諏訪台における居住者と富士見坂の関わり

 日暮里富士見坂の周辺地域においては、眺望に関連する既往研究で過去2度に渡ってヒヤリング・アンケート調査等を行っている。
 ヒヤリング調査は1993年12月、諏方神社・富士見坂付近において行い、境内からの風景、富士見坂からの風景などにつき、意見を尋ねた。
 第1回アンケート調査は、ヒヤリング調査と同時期に西日暮里駅から日暮里駅にかけての周辺地域を対象に200通を配布し、72通を回収した(回収率36%)。地形的な特徴から、配布地域は崖の下(A)、尾根道通り沿い(B)、富士見坂の下(C)に分けている(図2−17)。このアンケートは、眺望点として位置づけられる「諏方神社」と「富士見坂」の2箇所について、眺望を契機とした風景と人々の関わりを探る目的で行われた。
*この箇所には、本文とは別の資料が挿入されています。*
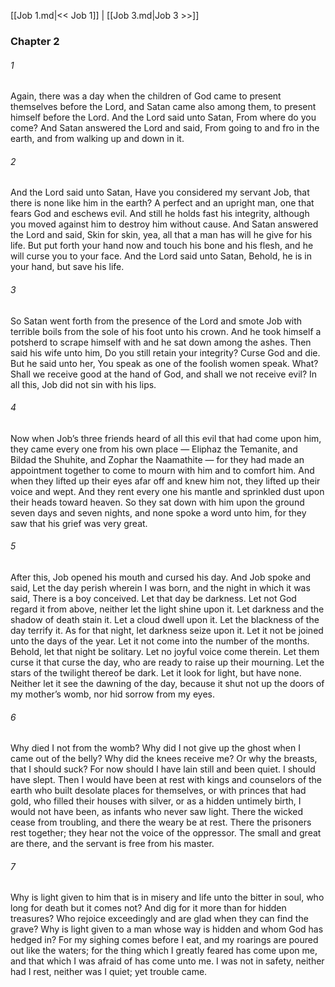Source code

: [[Job 1.md|<< Job 1]]  |  [[Job 3.md|Job 3 >>]]

### Chapter 2
###### 1
Again, there was a day when the children of God came to present themselves before the Lord, and Satan came also among them, to present himself before the Lord. And the Lord said unto Satan, From where do you come? And Satan answered the Lord and said, From going to and fro in the earth, and from walking up and down in it.

###### 2
And the Lord said unto Satan, Have you considered my servant Job, that there is none like him in the earth? A perfect and an upright man, one that fears God and eschews evil. And still he holds fast his integrity, although you moved against him to destroy him without cause. And Satan answered the Lord and said, Skin for skin, yea, all that a man has will he give for his life. But put forth your hand now and touch his bone and his flesh, and he will curse you to your face. And the Lord said unto Satan, Behold, he is in your hand, but save his life.

###### 3
So Satan went forth from the presence of the Lord and smote Job with terrible boils from the sole of his foot unto his crown. And he took himself a potsherd to scrape himself with and he sat down among the ashes. Then said his wife unto him, Do you still retain your integrity? Curse God and die. But he said unto her, You speak as one of the foolish women speak. What? Shall we receive good at the hand of God, and shall we not receive evil? In all this, Job did not sin with his lips.

###### 4
Now when Job’s three friends heard of all this evil that had come upon him, they came every one from his own place — Eliphaz the Temanite, and Bildad the Shuhite, and Zophar the Naamathite — for they had made an appointment together to come to mourn with him and to comfort him. And when they lifted up their eyes afar off and knew him not, they lifted up their voice and wept. And they rent every one his mantle and sprinkled dust upon their heads toward heaven. So they sat down with him upon the ground seven days and seven nights, and none spoke a word unto him, for they saw that his grief was very great.

###### 5
After this, Job opened his mouth and cursed his day. And Job spoke and said, Let the day perish wherein I was born, and the night in which it was said, There is a boy conceived. Let that day be darkness. Let not God regard it from above, neither let the light shine upon it. Let darkness and the shadow of death stain it. Let a cloud dwell upon it. Let the blackness of the day terrify it. As for that night, let darkness seize upon it. Let it not be joined unto the days of the year. Let it not come into the number of the months. Behold, let that night be solitary. Let no joyful voice come therein. Let them curse it that curse the day, who are ready to raise up their mourning. Let the stars of the twilight thereof be dark. Let it look for light, but have none. Neither let it see the dawning of the day, because it shut not up the doors of my mother’s womb, nor hid sorrow from my eyes.

###### 6
Why died I not from the womb? Why did I not give up the ghost when I came out of the belly? Why did the knees receive me? Or why the breasts, that I should suck? For now should I have lain still and been quiet. I should have slept. Then I would have been at rest with kings and counselors of the earth who built desolate places for themselves, or with princes that had gold, who filled their houses with silver, or as a hidden untimely birth, I would not have been, as infants who never saw light. There the wicked cease from troubling, and there the weary be at rest. There the prisoners rest together; they hear not the voice of the oppressor. The small and great are there, and the servant is free from his master.

###### 7
Why is light given to him that is in misery and life unto the bitter in soul, who long for death but it comes not? And dig for it more than for hidden treasures? Who rejoice exceedingly and are glad when they can find the grave? Why is light given to a man whose way is hidden and whom God has hedged in? For my sighing comes before I eat, and my roarings are poured out like the waters; for the thing which I greatly feared has come upon me, and that which I was afraid of has come unto me. I was not in safety, neither had I rest, neither was I quiet; yet trouble came.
 第2回アンケート調査は翌1994年10月、上野台地から本郷台地にかけての広範な地域を対象に300通を配布し、60通を回収した(回収率20%)。地形的な特徴から、配布地域は上野台地部、低地部、本郷台地部(標高10mで区分)に分けている(図2−18)。このアンケートは、居住者の領域性と地形との関係を、イメージ、認知、行動の3点から探る目的で行われた。
 両調査から数年経過しているが、質間の視点・得られた回答の傾向等において、調査結果は現在でも十分に妥当性を有すると考えられる。このため本研究の目的に従い、これら調査結果のうち、ヒヤリングと1回目のアンケートにおいては、「富士見坂」に関する回答および自由回答に着目し、2回目のアンケートにおいては、地域内認知度調査における「坂」に対する回答および「高層化の影響」についての自由回答に着目して、日暮里富士見坂が地域や地域住民にとってどのような関係や価値があるのかをみていくこととする。